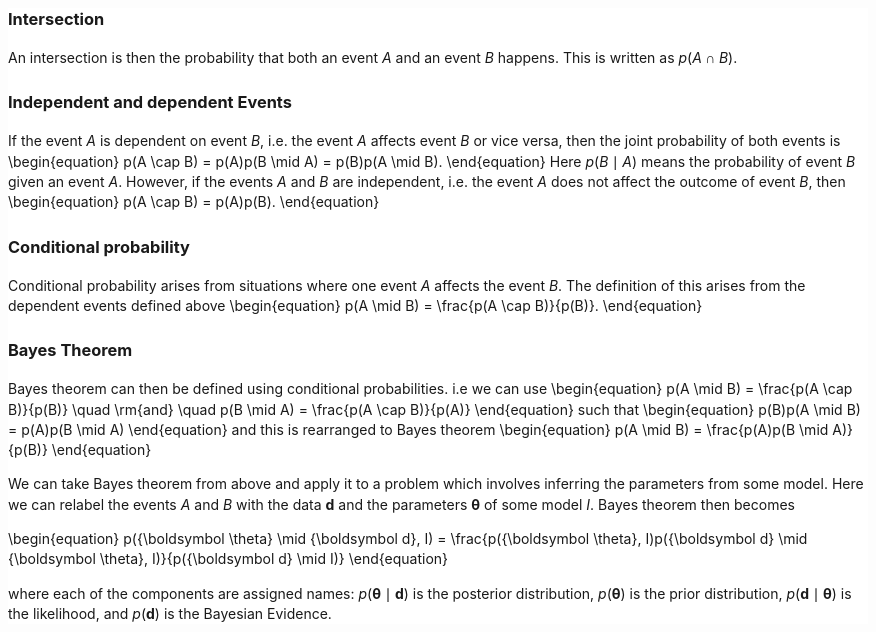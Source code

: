 ### Intersection
An intersection is then the probability that both an event $A$ and an event $B$ happens. This is written as $p(A \cap B)$.

### Independent and dependent Events
If the event $A$ is dependent on event $B$, i.e. the event $A$ affects event $B$ or vice versa, then the joint probability of both events is
\begin{equation}
p(A \cap B) = p(A)p(B \mid A) = p(B)p(A \mid B).
\end{equation}
Here $p(B \mid A)$ means the probability of event $B$ given an event $A$.
However, if the events $A$ and $B$ are independent, i.e. the event $A$ does not affect the outcome of event $B$, then
\begin{equation}
p(A \cap B) = p(A)p(B).
\end{equation}


### Conditional probability
Conditional probability arises from situations where one event $A$ affects the event $B$.
The definition of this arises from the dependent events defined above 
\begin{equation}
p(A \mid B) = \frac{p(A \cap B)}{p(B)}.
\end{equation}

### Bayes Theorem
Bayes theorem can then be defined using conditional probabilities. i.e we can use
\begin{equation}
p(A \mid B) = \frac{p(A \cap B)}{p(B)} \quad \rm{and} \quad p(B \mid A) = \frac{p(A \cap B)}{p(A)}
\end{equation}
such that
\begin{equation}
p(B)p(A \mid B) = p(A)p(B \mid A)
\end{equation}
and this is rearranged to Bayes theorem
\begin{equation}
p(A \mid B) = \frac{p(A)p(B \mid A)}{p(B)}
\end{equation}



We can take Bayes theorem from above and apply it to a
problem which involves inferring the parameters from some model. Here we can
relabel the events $A$ and $B$ with the data ${\boldsymbol d}$ and the parameters ${\boldsymbol
\theta}$ of some model $I$.  Bayes theorem then becomes

\begin{equation}
p({\boldsymbol \theta} \mid {\boldsymbol d}, I) = \frac{p({\boldsymbol \theta}, I)p({\boldsymbol d} \mid {\boldsymbol \theta}, I)}{p({\boldsymbol d} \mid I)}
\end{equation}

where each of the components are assigned names: $p({\boldsymbol \theta} \mid {\boldsymbol d})$
is the posterior distribution, $p({\boldsymbol \theta})$ is the prior distribution,
$p({\boldsymbol d} \mid {\boldsymbol \theta})$ is the likelihood, and $p({\boldsymbol d})$ is the
Bayesian Evidence.
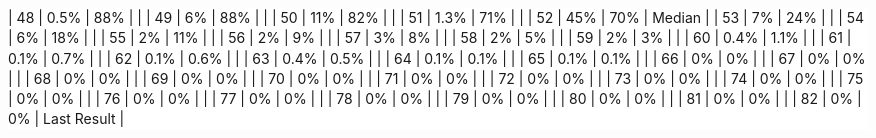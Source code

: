 | 48 | 0.5% | 88% |  |
| 49 | 6% | 88% |  |
| 50 | 11% | 82% |  |
| 51 | 1.3% | 71% |  |
| 52 | 45% | 70% | Median |
| 53 | 7% | 24% |  |
| 54 | 6% | 18% |  |
| 55 | 2% | 11% |  |
| 56 | 2% | 9% |  |
| 57 | 3% | 8% |  |
| 58 | 2% | 5% |  |
| 59 | 2% | 3% |  |
| 60 | 0.4% | 1.1% |  |
| 61 | 0.1% | 0.7% |  |
| 62 | 0.1% | 0.6% |  |
| 63 | 0.4% | 0.5% |  |
| 64 | 0.1% | 0.1% |  |
| 65 | 0.1% | 0.1% |  |
| 66 | 0% | 0% |  |
| 67 | 0% | 0% |  |
| 68 | 0% | 0% |  |
| 69 | 0% | 0% |  |
| 70 | 0% | 0% |  |
| 71 | 0% | 0% |  |
| 72 | 0% | 0% |  |
| 73 | 0% | 0% |  |
| 74 | 0% | 0% |  |
| 75 | 0% | 0% |  |
| 76 | 0% | 0% |  |
| 77 | 0% | 0% |  |
| 78 | 0% | 0% |  |
| 79 | 0% | 0% |  |
| 80 | 0% | 0% |  |
| 81 | 0% | 0% |  |
| 82 | 0% | 0% | Last Result |
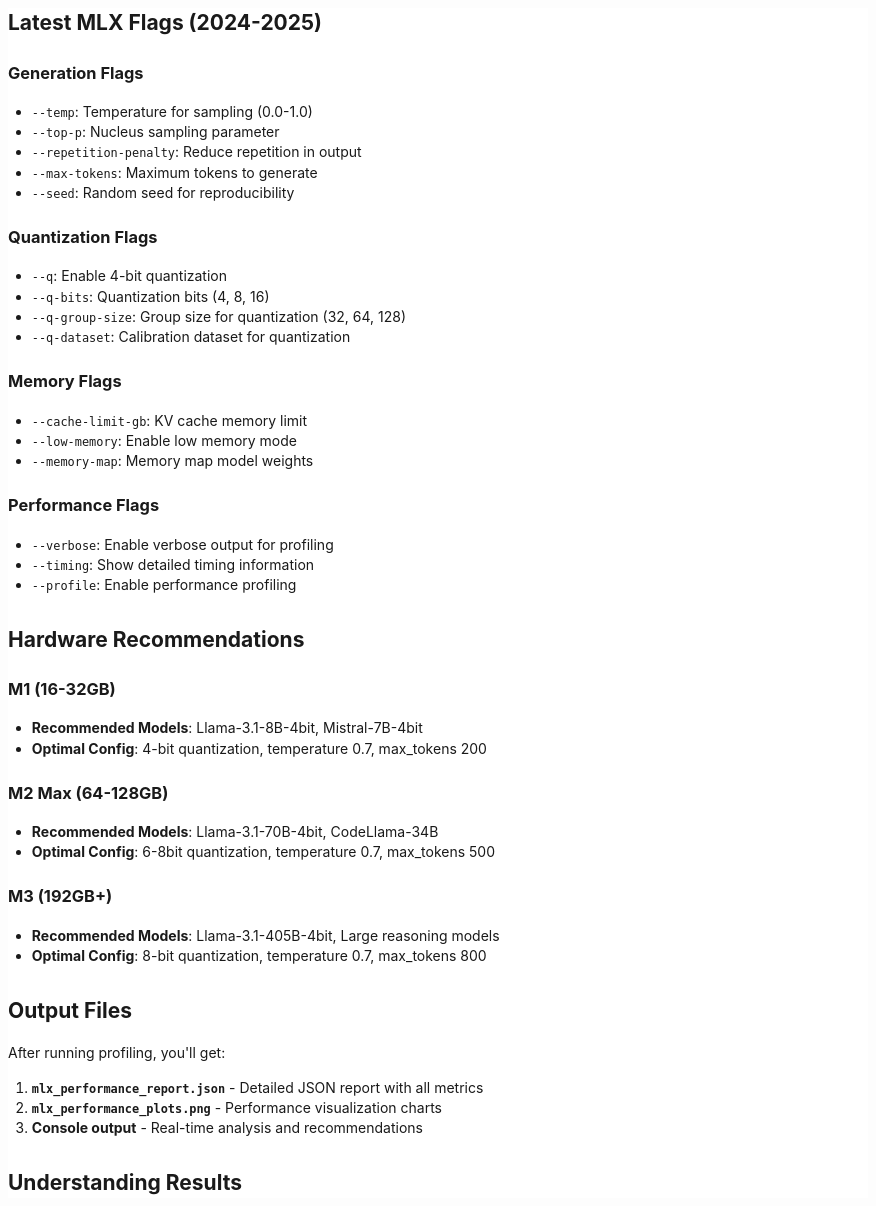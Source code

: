 ## Latest MLX Flags (2024-2025)

### Generation Flags
- `--temp`: Temperature for sampling (0.0-1.0)
- `--top-p`: Nucleus sampling parameter
- `--repetition-penalty`: Reduce repetition in output
- `--max-tokens`: Maximum tokens to generate
- `--seed`: Random seed for reproducibility

### Quantization Flags
- `--q`: Enable 4-bit quantization
- `--q-bits`: Quantization bits (4, 8, 16)
- `--q-group-size`: Group size for quantization (32, 64, 128)
- `--q-dataset`: Calibration dataset for quantization

### Memory Flags
- `--cache-limit-gb`: KV cache memory limit
- `--low-memory`: Enable low memory mode
- `--memory-map`: Memory map model weights

### Performance Flags
- `--verbose`: Enable verbose output for profiling
- `--timing`: Show detailed timing information
- `--profile`: Enable performance profiling

## Hardware Recommendations

### M1 (16-32GB)
- **Recommended Models**: Llama-3.1-8B-4bit, Mistral-7B-4bit
- **Optimal Config**: 4-bit quantization, temperature 0.7, max_tokens 200

### M2 Max (64-128GB)
- **Recommended Models**: Llama-3.1-70B-4bit, CodeLlama-34B
- **Optimal Config**: 6-8bit quantization, temperature 0.7, max_tokens 500

### M3 (192GB+)
- **Recommended Models**: Llama-3.1-405B-4bit, Large reasoning models
- **Optimal Config**: 8-bit quantization, temperature 0.7, max_tokens 800

## Output Files

After running profiling, you'll get:

1. **`mlx_performance_report.json`** - Detailed JSON report with all metrics
2. **`mlx_performance_plots.png`** - Performance visualization charts
3. **Console output** - Real-time analysis and recommendations

## Understanding Results
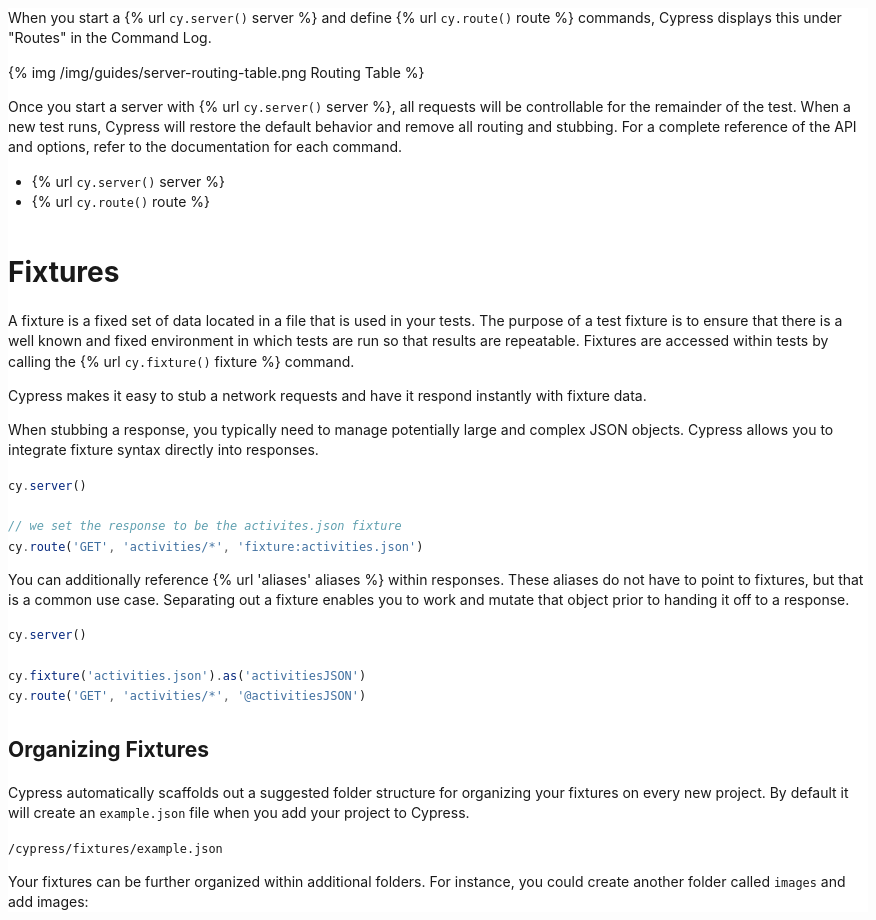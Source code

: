 When you start a {% url `cy.server()` server %} and define {% url `cy.route()` route %} commands, Cypress displays this under "Routes" in the Command Log.

{% img /img/guides/server-routing-table.png Routing Table %}

Once you start a server with {% url `cy.server()` server %}, all requests will be controllable for the remainder of the test. When a new test runs, Cypress will restore the default behavior and remove all routing and stubbing. For a complete reference of the API and options, refer to the documentation for each command.

- {% url `cy.server()` server %}
- {% url `cy.route()` route %}

# Fixtures

A fixture is a fixed set of data located in a file that is used in your tests. The purpose of a test fixture is to ensure that there is a well known and fixed environment in which tests are run so that results are repeatable. Fixtures are accessed within tests by calling the {% url `cy.fixture()` fixture %} command.

Cypress makes it easy to stub a network requests and have it respond instantly with fixture data.

When stubbing a response, you typically need to manage potentially large and complex JSON objects. Cypress allows you to integrate fixture syntax directly into responses.

```javascript
cy.server()

// we set the response to be the activites.json fixture
cy.route('GET', 'activities/*', 'fixture:activities.json')
```

You can additionally reference {% url 'aliases' aliases %} within responses. These aliases do not have to point to fixtures, but that is a common use case. Separating out a fixture enables you to work and mutate that object prior to handing it off to a response.

```javascript
cy.server()

cy.fixture('activities.json').as('activitiesJSON')
cy.route('GET', 'activities/*', '@activitiesJSON')
```

## Organizing Fixtures

Cypress automatically scaffolds out a suggested folder structure for organizing your fixtures on every new project. By default it will create an `example.json` file when you add your project to Cypress.

```text
/cypress/fixtures/example.json
```

Your fixtures can be further organized within additional folders. For instance, you could create another folder called `images` and add images:
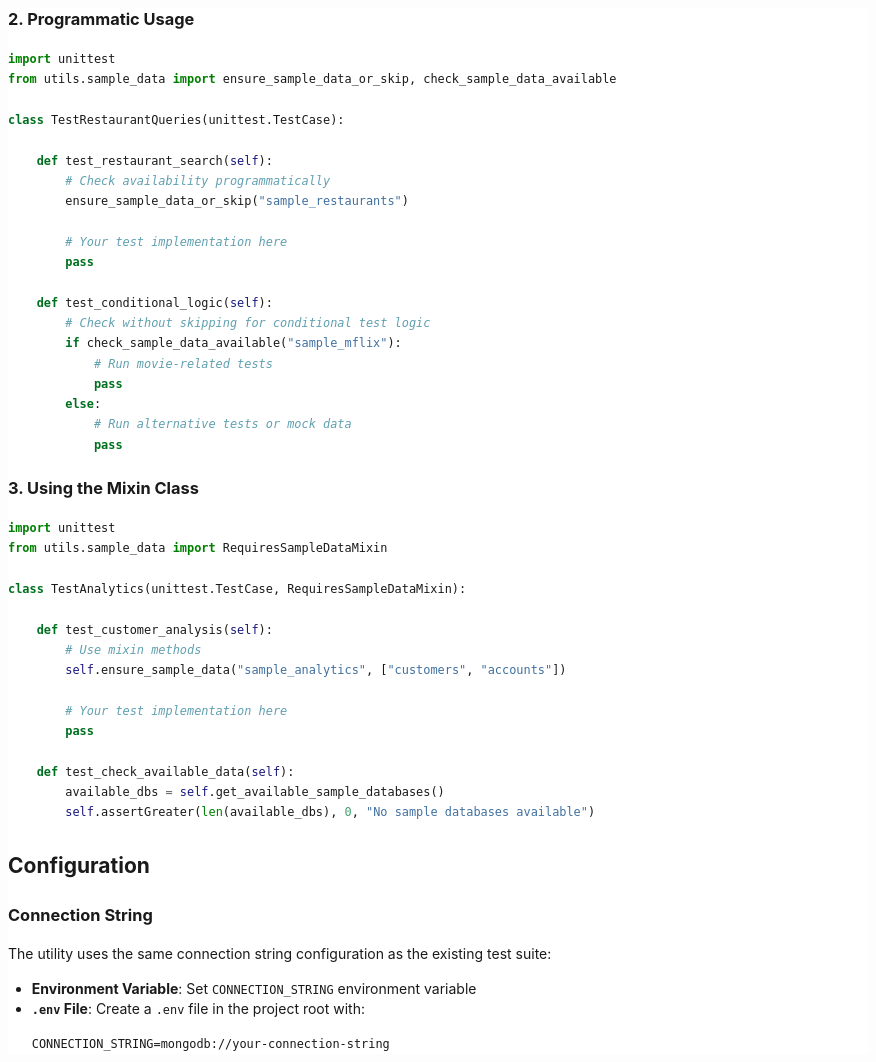 ### 2. Programmatic Usage

```python
import unittest
from utils.sample_data import ensure_sample_data_or_skip, check_sample_data_available

class TestRestaurantQueries(unittest.TestCase):

    def test_restaurant_search(self):
        # Check availability programmatically
        ensure_sample_data_or_skip("sample_restaurants")

        # Your test implementation here
        pass

    def test_conditional_logic(self):
        # Check without skipping for conditional test logic
        if check_sample_data_available("sample_mflix"):
            # Run movie-related tests
            pass
        else:
            # Run alternative tests or mock data
            pass
```

### 3. Using the Mixin Class

```python
import unittest
from utils.sample_data import RequiresSampleDataMixin

class TestAnalytics(unittest.TestCase, RequiresSampleDataMixin):

    def test_customer_analysis(self):
        # Use mixin methods
        self.ensure_sample_data("sample_analytics", ["customers", "accounts"])

        # Your test implementation here
        pass

    def test_check_available_data(self):
        available_dbs = self.get_available_sample_databases()
        self.assertGreater(len(available_dbs), 0, "No sample databases available")
```

## Configuration

### Connection String

The utility uses the same connection string configuration as the existing test suite:

- **Environment Variable**: Set `CONNECTION_STRING` environment variable
- **`.env` File**: Create a `.env` file in the project root with:
   ```
   CONNECTION_STRING=mongodb://your-connection-string
   ```
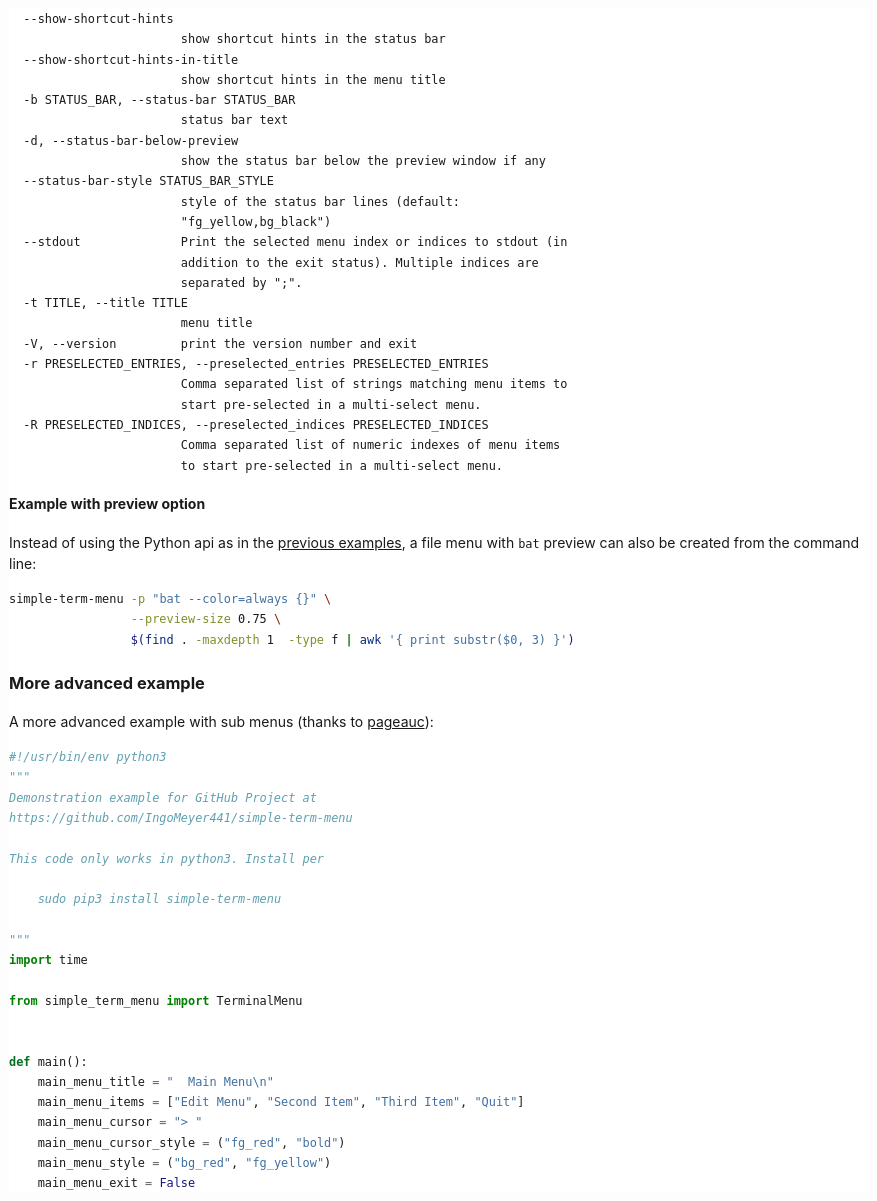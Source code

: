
 ```text
  --show-shortcut-hints
                        show shortcut hints in the status bar
  --show-shortcut-hints-in-title
                        show shortcut hints in the menu title
  -b STATUS_BAR, --status-bar STATUS_BAR
                        status bar text
  -d, --status-bar-below-preview
                        show the status bar below the preview window if any
  --status-bar-style STATUS_BAR_STYLE
                        style of the status bar lines (default:
                        "fg_yellow,bg_black")
  --stdout              Print the selected menu index or indices to stdout (in
                        addition to the exit status). Multiple indices are
                        separated by ";".
  -t TITLE, --title TITLE
                        menu title
  -V, --version         print the version number and exit
  -r PRESELECTED_ENTRIES, --preselected_entries PRESELECTED_ENTRIES
                        Comma separated list of strings matching menu items to
                        start pre-selected in a multi-select menu.
  -R PRESELECTED_INDICES, --preselected_indices PRESELECTED_INDICES
                        Comma separated list of numeric indexes of menu items
                        to start pre-selected in a multi-select menu.
```

#### Example with preview option

Instead of using the Python api as in the [previous examples](#preview-examples), a file menu with `bat` preview can
also be created from the command line:

```bash
simple-term-menu -p "bat --color=always {}" \
                 --preview-size 0.75 \
                 $(find . -maxdepth 1  -type f | awk '{ print substr($0, 3) }')
```

### More advanced example

A more advanced example with sub menus (thanks to [pageauc](https://github.com/pageauc)):

```python
#!/usr/bin/env python3
"""
Demonstration example for GitHub Project at
https://github.com/IngoMeyer441/simple-term-menu

This code only works in python3. Install per

    sudo pip3 install simple-term-menu

"""
import time

from simple_term_menu import TerminalMenu


def main():
    main_menu_title = "  Main Menu\n"
    main_menu_items = ["Edit Menu", "Second Item", "Third Item", "Quit"]
    main_menu_cursor = "> "
    main_menu_cursor_style = ("fg_red", "bold")
    main_menu_style = ("bg_red", "fg_yellow")
    main_menu_exit = False

```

━━━━

Exercise brief:
Each line of the listing that includes the word "separated" counts once; give the total as a single number.

Solution to this problem:
3